Apache Avro

Apache Avro is an open-source data serialization system that is part of the Apache Hadoop ecosystem. It provides:

Rich Data Structures: Supports complex data types including primitives (null, boolean, int, long, float, double, bytes, string) and complex types (record, enum, array, map, union, fixed).
Compact Binary Data Format: Serializes data into a dense, efficient binary format, reducing storage size and network bandwidth usage compared to text-based formats like JSON.
Schema Definition: Uses JSON to define data schemas ('.avsc' files) or an Interface Definition Language (IDL) ('.avdl' files). Schemas are crucial for both serialization and deserialization.
Schema Evolution: Provides robust support for evolving schemas over time (adding fields, removing fields) in a way that allows old code to read new data and new code to read old data.
RPC Framework: Includes support for defining Remote Procedure Call (RPC) protocols.

Avro is widely used in Big Data environments, particularly within the Apache Kafka ecosystem, often in conjunction with a Schema Registry.

Context: Why Avro?

When transmitting data between systems or storing it efficiently, especially in high-volume scenarios like event streaming, choosing the right serialization format is important. Text-based formats like JSON are human-readable but can be verbose and slower to parse. Binary formats offer compactness and performance but require a schema to interpret the data.

Avro emerged as a solution offering:

Efficiency: Compact binary representation.
Flexibility: Supports complex nested data structures.
Robustness: Strong schema definition and evolution capabilities prevent data interpretation errors when schemas change.
Dynamic Typing Integration: Unlike some other binary formats, Avro schemas are typically packaged with the data (or easily accessible via a registry), making it easier to handle data even if the reader doesn't have the exact schema version compiled in beforehand.

How Avro Works

Schema Definition: You define the structure of your data using a JSON schema.
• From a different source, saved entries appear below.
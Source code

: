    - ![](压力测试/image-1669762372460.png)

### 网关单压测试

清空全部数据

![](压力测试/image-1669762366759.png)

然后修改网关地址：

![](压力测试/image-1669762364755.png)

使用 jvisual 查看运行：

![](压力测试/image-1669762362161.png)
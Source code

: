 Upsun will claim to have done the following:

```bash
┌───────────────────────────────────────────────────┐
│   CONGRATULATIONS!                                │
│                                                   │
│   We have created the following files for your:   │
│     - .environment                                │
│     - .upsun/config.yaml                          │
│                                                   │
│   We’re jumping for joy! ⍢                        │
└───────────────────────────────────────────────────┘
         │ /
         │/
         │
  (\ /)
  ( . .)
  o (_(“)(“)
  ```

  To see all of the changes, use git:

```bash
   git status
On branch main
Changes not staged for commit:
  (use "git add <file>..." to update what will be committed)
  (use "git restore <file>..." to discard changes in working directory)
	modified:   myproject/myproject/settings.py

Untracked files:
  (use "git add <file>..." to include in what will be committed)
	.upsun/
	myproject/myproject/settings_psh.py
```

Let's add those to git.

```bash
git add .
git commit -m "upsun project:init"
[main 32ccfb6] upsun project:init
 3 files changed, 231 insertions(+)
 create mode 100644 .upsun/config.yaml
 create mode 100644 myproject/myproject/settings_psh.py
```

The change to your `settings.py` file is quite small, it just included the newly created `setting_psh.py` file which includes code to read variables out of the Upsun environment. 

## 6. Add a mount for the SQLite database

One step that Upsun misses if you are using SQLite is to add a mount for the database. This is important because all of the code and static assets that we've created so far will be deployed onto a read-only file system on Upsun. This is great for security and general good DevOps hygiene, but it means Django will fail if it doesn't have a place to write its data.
For example:
Serialization (Writing): When writing data, the Avro library uses the writer's schema to encode the data into a compact binary format. Crucially, the schema itself (or a reference to it, like a schema ID from a registry) is often included or associated with the data.
Deserialization (Reading): When reading data, the Avro library requires both the writer's schema (used to encode the data, often retrieved alongside the data) and the reader's schema (the schema the reading application expects). Avro uses these two schemas to resolve any differences (schema evolution) and correctly decode the binary data into the reader's expected data structure. This schema resolution logic is key to Avro's flexibility.

Schema Evolution Rules

Avro defines specific rules for how schemas can evolve while maintaining compatibility:

Backward Compatibility: New code (using the new schema) can read old data (written with the old schema). Achieved by:
- Adding fields with default values.
- Removing fields (readers using the old schema will ignore the missing field).
Forward Compatibility: Old code (using the old schema) can read new data (written with the new schema). Achieved by:
- Adding fields (old readers simply ignore the new fields).
- Removing fields only if the old schema had a default value for that field.
Full Compatibility: Both backward and forward compatible. Achieved by only adding or removing fields that have default values.
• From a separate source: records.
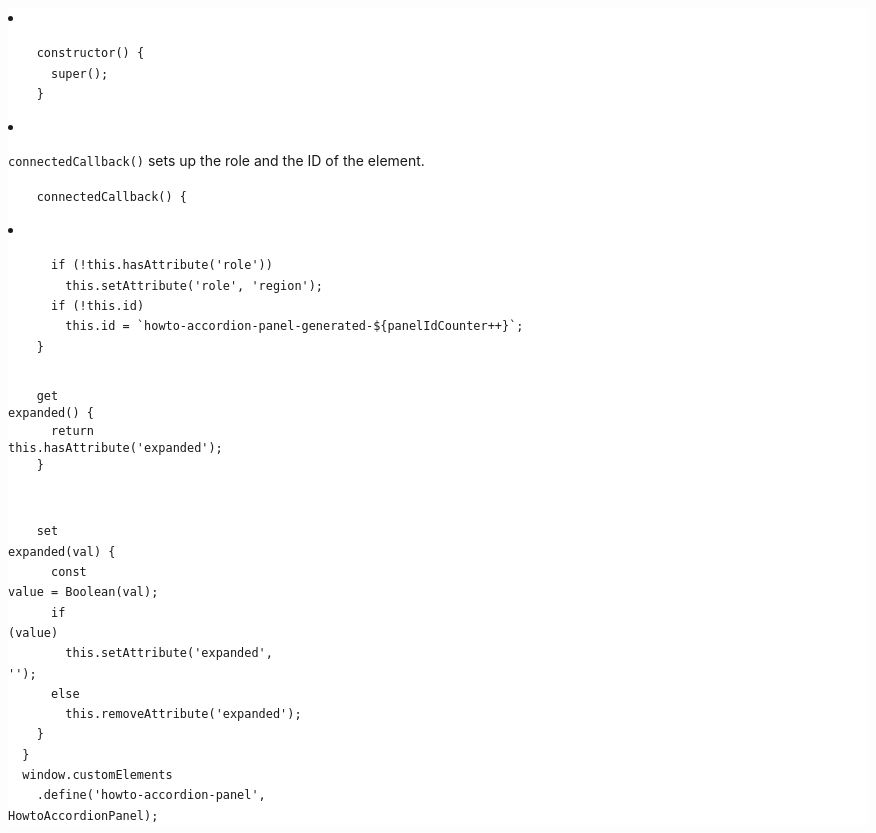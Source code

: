 <li class="linecomment ">
<div class="literate-text empty"></div>
<pre><code class="literate-code "><sPan class="indent">&nbsp;&nbsp;</span><sPan class="indent">&nbsp;&nbsp;</span>constructor() {
<sPan class="indent">&nbsp;&nbsp;</span><sPan class="indent">&nbsp;&nbsp;</span><sPan class="indent">&nbsp;&nbsp;</span>super();
<sPan class="indent">&nbsp;&nbsp;</span><sPan class="indent">&nbsp;&nbsp;</span>}</code></pre>
</li>

<li class="blockcomment ">
<div class="literate-text "><p><code>connectedCallback()</code> sets up the role and the ID of the element.</p>
</div>
<pre><code class="literate-code "><sPan class="indent">&nbsp;&nbsp;</span><sPan class="indent">&nbsp;&nbsp;</span>connectedCallback() {</code></pre>
</li>

<li class="linecomment ">
<div class="literate-text empty"></div>
<pre><code class="literate-code "><sPan class="indent">&nbsp;&nbsp;</span><sPan class="indent">&nbsp;&nbsp;</span><sPan class="indent">&nbsp;&nbsp;</span>if (!this.hasAttribute('role'))
<sPan class="indent">&nbsp;&nbsp;</span><sPan class="indent">&nbsp;&nbsp;</span><sPan class="indent">&nbsp;&nbsp;</span><sPan class="indent">&nbsp;&nbsp;</span>this.setAttribute('role', 'region');
<sPan class="indent">&nbsp;&nbsp;</span><sPan class="indent">&nbsp;&nbsp;</span><sPan class="indent">&nbsp;&nbsp;</span>if (!this.id)
<sPan class="indent">&nbsp;&nbsp;</span><sPan class="indent">&nbsp;&nbsp;</span><sPan class="indent">&nbsp;&nbsp;</span><sPan class="indent">&nbsp;&nbsp;</span>this.id = `howto-accordion-panel-generated-${panelIdCounter++}`;
<sPan class="indent">&nbsp;&nbsp;</span><sPan class="indent">&nbsp;&nbsp;</span>}

<sPan class="indent">&nbsp;&nbsp;</span><sPan class="indent">&nbsp;&nbsp;</span>get expanded() {
<sPan class="indent">&nbsp;&nbsp;</span><sPan class="indent">&nbsp;&nbsp;</span><sPan class="indent">&nbsp;&nbsp;</span>return this.hasAttribute('expanded');
<sPan class="indent">&nbsp;&nbsp;</span><sPan class="indent">&nbsp;&nbsp;</span>}

<sPan class="indent">&nbsp;&nbsp;</span><sPan class="indent">&nbsp;&nbsp;</span>set expanded(val) {
<sPan class="indent">&nbsp;&nbsp;</span><sPan class="indent">&nbsp;&nbsp;</span><sPan class="indent">&nbsp;&nbsp;</span>const value = Boolean(val);
<sPan class="indent">&nbsp;&nbsp;</span><sPan class="indent">&nbsp;&nbsp;</span><sPan class="indent">&nbsp;&nbsp;</span>if (value)
<sPan class="indent">&nbsp;&nbsp;</span><sPan class="indent">&nbsp;&nbsp;</span><sPan class="indent">&nbsp;&nbsp;</span><sPan class="indent">&nbsp;&nbsp;</span>this.setAttribute('expanded', '');
<sPan class="indent">&nbsp;&nbsp;</span><sPan class="indent">&nbsp;&nbsp;</span><sPan class="indent">&nbsp;&nbsp;</span>else
<sPan class="indent">&nbsp;&nbsp;</span><sPan class="indent">&nbsp;&nbsp;</span><sPan class="indent">&nbsp;&nbsp;</span><sPan class="indent">&nbsp;&nbsp;</span>this.removeAttribute('expanded');
<sPan class="indent">&nbsp;&nbsp;</span><sPan class="indent">&nbsp;&nbsp;</span>}
<sPan class="indent">&nbsp;&nbsp;</span>}
<sPan class="indent">&nbsp;&nbsp;</span>window.customElements
<sPan class="indent">&nbsp;&nbsp;</span><sPan class="indent">&nbsp;&nbsp;</span>.define('howto-accordion-panel', HowtoAccordionPanel);</code></pre>
</li>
Using a Schema Registry is highly recommended when using Avro with streaming platforms like Kafka. The registry stores schema versions, assigns unique IDs, and helps producers and consumers coordinate schema usage and evolution safely.

Key Benefits

Compact & Fast: Efficient binary serialization reduces data size and speeds up processing.
Rich Data Types: Supports complex, nested structures.
Strong Schema Enforcement: Reduces runtime errors due to data format mismatches.
Excellent Schema Evolution: Handles changes in data structure gracefully without breaking consumers.
Language Interoperability: Libraries available for many programming languages.

Common Use Cases

Serializing events in Apache Kafka topics.
Storing data efficiently in Hadoop HDFS or data lakes.
Defining RPC protocols between services.
Anywhere compact, schema-driven data serialization is needed.

Avro and RisingWave

RisingWave provides robust support for consuming data serialized in Avro format, especially from Apache Kafka sources:

'CREATE SOURCE': When defining a Kafka source in RisingWave, you can specify 'FORMAT AVRO'.
Schema Registry Integration: RisingWave integrates with Schema Registries (like Confluent Schema Registry) to automatically fetch Avro schemas based on schema IDs embedded in Kafka messages. This eliminates the need to manually define the full schema in RisingWave's SQL DDL and ensures compatibility as schemas evolve.
Data Deserialization: RisingWave uses the fetched schema to correctly deserialize the binary Avro messages into rows that can be processed by its SQL engine.

This makes Avro a popular and well-supported choice for getting strongly-typed, efficiently serialized data into RisingWave from Kafka.